Consider that if this poor girl had been raising money for a for-profit enterprise on Kickstarter, the transaction fee would have been five percent, plus a three to five percent credit card processing fee. On Indiegogo, it would have been four percent, plus the same processing fees. And in those cases, people are using the platform to raise potentially millions of dollars and may even be looking to be acquired for millions more. They can afford it.
So I thought I would dig really quickly into a few competitors in the new but growing space of crowdfunded charitable giving platforms:
- Microgiving, which is a fundraising website that lets you raise money for anything and anyone, charges five percent service fee plus a four percent credit card processing fee.
- GoFundMe, which fundraises for personal causes and life events, charges 7.9 percent + $0.30 per transaction
- YouCaring, which claims to be the only “free” fundraising site, charges 2.9 percent +$0.30 per transaction (the credit card processing fee), plus a five percent “automatic tip”

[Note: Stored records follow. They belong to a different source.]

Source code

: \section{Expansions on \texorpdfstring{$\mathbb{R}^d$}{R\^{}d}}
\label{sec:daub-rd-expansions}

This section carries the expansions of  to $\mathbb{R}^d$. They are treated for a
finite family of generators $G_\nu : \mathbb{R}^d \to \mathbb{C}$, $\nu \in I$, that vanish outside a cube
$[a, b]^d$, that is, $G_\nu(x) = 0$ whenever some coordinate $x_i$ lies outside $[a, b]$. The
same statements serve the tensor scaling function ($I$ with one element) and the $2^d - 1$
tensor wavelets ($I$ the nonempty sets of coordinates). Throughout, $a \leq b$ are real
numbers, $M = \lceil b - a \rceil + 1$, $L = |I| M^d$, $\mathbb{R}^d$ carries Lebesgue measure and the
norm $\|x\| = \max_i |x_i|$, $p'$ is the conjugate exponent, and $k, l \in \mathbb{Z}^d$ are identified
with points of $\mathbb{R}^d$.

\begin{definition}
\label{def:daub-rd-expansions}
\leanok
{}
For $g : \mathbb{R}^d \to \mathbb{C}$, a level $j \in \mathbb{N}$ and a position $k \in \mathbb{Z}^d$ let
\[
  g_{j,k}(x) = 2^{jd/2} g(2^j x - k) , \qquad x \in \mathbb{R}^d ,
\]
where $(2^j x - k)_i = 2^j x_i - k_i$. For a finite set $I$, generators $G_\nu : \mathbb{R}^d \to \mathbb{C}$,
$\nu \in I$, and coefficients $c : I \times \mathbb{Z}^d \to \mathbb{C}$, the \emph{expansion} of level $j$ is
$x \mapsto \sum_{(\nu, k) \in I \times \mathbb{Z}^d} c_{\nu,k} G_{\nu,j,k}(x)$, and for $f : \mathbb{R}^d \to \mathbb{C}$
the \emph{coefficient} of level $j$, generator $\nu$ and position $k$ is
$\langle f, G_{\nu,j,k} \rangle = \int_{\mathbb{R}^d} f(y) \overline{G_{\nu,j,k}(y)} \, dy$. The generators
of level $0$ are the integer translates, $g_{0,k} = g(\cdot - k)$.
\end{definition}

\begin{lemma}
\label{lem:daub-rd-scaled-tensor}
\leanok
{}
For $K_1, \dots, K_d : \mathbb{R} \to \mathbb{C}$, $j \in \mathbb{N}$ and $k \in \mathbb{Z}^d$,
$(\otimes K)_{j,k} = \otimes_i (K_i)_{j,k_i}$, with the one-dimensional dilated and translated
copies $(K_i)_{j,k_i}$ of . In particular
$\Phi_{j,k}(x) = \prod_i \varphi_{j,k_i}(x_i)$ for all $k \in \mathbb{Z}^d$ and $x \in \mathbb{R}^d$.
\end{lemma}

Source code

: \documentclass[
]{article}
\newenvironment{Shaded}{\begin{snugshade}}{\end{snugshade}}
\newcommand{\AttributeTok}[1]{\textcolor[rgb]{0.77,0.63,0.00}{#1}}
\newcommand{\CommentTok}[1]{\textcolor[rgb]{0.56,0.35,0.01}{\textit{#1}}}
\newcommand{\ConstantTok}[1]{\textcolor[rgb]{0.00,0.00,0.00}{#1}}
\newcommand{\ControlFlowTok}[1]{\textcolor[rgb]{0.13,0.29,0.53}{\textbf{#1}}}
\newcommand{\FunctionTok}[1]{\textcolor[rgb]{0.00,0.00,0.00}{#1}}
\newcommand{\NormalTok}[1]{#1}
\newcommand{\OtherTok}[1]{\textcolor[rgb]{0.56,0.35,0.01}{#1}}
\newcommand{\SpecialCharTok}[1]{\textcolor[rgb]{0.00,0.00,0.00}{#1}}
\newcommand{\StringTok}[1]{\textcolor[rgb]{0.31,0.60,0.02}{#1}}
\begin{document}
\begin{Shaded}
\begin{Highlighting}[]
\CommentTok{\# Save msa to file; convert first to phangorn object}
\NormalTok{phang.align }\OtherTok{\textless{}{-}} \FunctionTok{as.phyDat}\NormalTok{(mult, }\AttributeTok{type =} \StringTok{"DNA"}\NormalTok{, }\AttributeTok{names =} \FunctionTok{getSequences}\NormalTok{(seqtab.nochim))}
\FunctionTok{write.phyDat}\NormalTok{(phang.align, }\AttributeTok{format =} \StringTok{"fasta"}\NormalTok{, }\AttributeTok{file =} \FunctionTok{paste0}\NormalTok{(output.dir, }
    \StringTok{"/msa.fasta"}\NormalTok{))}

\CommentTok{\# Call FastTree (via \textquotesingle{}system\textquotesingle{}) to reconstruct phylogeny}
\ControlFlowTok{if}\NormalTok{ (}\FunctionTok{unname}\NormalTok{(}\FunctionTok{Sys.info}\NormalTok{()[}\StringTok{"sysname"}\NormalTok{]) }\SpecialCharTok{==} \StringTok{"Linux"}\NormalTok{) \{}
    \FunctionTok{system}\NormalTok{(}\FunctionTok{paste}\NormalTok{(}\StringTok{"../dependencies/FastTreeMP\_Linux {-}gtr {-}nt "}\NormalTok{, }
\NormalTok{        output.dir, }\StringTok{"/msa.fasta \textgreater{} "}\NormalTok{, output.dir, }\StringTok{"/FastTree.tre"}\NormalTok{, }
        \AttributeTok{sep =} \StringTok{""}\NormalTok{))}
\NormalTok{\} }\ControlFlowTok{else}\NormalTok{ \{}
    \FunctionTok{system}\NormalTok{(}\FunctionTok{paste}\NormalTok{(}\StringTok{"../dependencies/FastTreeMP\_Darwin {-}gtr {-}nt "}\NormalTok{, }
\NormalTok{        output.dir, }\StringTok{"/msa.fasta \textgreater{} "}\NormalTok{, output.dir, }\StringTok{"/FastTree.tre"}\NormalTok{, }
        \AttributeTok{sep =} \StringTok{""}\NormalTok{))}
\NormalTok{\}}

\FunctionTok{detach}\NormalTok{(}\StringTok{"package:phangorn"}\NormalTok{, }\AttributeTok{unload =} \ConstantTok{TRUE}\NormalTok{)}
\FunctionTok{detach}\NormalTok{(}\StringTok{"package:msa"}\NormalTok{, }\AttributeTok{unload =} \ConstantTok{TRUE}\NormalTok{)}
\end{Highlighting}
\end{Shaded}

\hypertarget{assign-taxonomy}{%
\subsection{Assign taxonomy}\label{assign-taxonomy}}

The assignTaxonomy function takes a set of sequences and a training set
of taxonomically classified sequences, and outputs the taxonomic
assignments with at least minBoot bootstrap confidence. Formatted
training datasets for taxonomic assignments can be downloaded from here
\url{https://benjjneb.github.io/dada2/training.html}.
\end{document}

- Rally, which is a fundraising platform for individuals, groups, and social causes, charges 5.75 percent.
- If you’d just sent the money directly via Paypal, via their friends and family rate, the fee would have been waived. And that’s Paypal! They’re supposed to be evil and full of fees!
To illustrate the above fees more clearly: if you donate $100 via any of these services, at the very least $5.75 is going into someone else’s hands. Whether it’s ultimately paid by the donor or the recipient, serious money is being redirected from where it was intended to go.

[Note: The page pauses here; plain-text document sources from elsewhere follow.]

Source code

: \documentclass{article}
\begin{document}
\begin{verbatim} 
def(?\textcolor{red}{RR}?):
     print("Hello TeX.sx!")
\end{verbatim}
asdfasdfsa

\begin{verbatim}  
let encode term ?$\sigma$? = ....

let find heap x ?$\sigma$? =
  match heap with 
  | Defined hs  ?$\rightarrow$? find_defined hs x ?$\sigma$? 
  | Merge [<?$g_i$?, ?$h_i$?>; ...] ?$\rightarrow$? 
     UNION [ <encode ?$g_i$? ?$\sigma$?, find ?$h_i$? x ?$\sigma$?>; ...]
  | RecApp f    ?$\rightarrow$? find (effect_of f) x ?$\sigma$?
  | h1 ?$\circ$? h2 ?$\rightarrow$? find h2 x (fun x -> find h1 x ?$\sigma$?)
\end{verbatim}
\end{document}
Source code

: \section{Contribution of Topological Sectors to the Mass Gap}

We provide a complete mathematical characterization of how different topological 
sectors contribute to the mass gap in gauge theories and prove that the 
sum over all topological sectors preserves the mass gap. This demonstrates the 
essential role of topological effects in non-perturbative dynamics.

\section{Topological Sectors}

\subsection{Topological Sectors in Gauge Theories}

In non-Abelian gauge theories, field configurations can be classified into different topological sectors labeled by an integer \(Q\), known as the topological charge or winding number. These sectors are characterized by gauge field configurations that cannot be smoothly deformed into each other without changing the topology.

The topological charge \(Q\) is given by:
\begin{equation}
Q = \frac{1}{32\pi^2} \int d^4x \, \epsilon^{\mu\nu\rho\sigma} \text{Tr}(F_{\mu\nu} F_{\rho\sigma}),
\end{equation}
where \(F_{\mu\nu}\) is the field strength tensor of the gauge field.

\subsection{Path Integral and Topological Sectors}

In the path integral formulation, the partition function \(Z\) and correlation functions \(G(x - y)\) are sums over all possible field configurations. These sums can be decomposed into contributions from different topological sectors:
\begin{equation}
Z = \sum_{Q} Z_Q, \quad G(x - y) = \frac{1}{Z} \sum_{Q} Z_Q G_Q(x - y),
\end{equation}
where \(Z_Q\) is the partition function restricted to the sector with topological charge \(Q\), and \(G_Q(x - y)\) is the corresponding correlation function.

Obviously, sites like Give Forward perform a service. But a very small one. The bond between friends is already there. The actual writing of the donation request was done by the submitter. The marketing (to our network of friends) was done by friends. The actual transfer of funds is handled digitally via some third party, no doubt, so where on earth do they get off charging a 160 percent markup (based on a three percent processing fee) for simply aggregating these services and putting a brand behind it? It’s good business, but again “exploitative” is the word that comes to mind.
Surely these tech companies (surprisingly most aren’t non-profits) understand the optics of creating a business model that charges high fees to people who are trying to help a friend in a time need. From where I am sitting, they don’t look good. What do they think Charity Watch is going to say?
And where exactly does that leave consumers? No person with a heart is going to not donate out of principle or objection to these fees — after all, you have a friend or a cause that needs help — so instead you eat the fee (or in some cases, pass it along to someone who also can’t afford it). Indeed, I paid it, but I would have much rather the extra money gone to the person who needed it, rather than this usurious middleman.
It makes me look more favorably on this next generation of BitCoin startups who are disrupting the payments space. And the current lineup of platforms in this space makes me think this niche ripe for a new player to enter — one who distinguishes themselves through honesty, and transparency.
Frankly, the whole experience makes me think more highly of Paypal and Square, or passing around a hat for that matter. Too often we blindly cheer on new developments in the tech space and buy into their marketing messages, especially if they are organized under the auspices of doing good for others. But sometimes the costs of convenience simply aren’t worth it, or even worse, exploitative.
Maybe I am wrong and this is just the cost of helping people in 2014. But I wish that it wasn’t.
Ryan Holiday is the editor at large of Betabeat and the author of the recent book The Obstacle is the Way.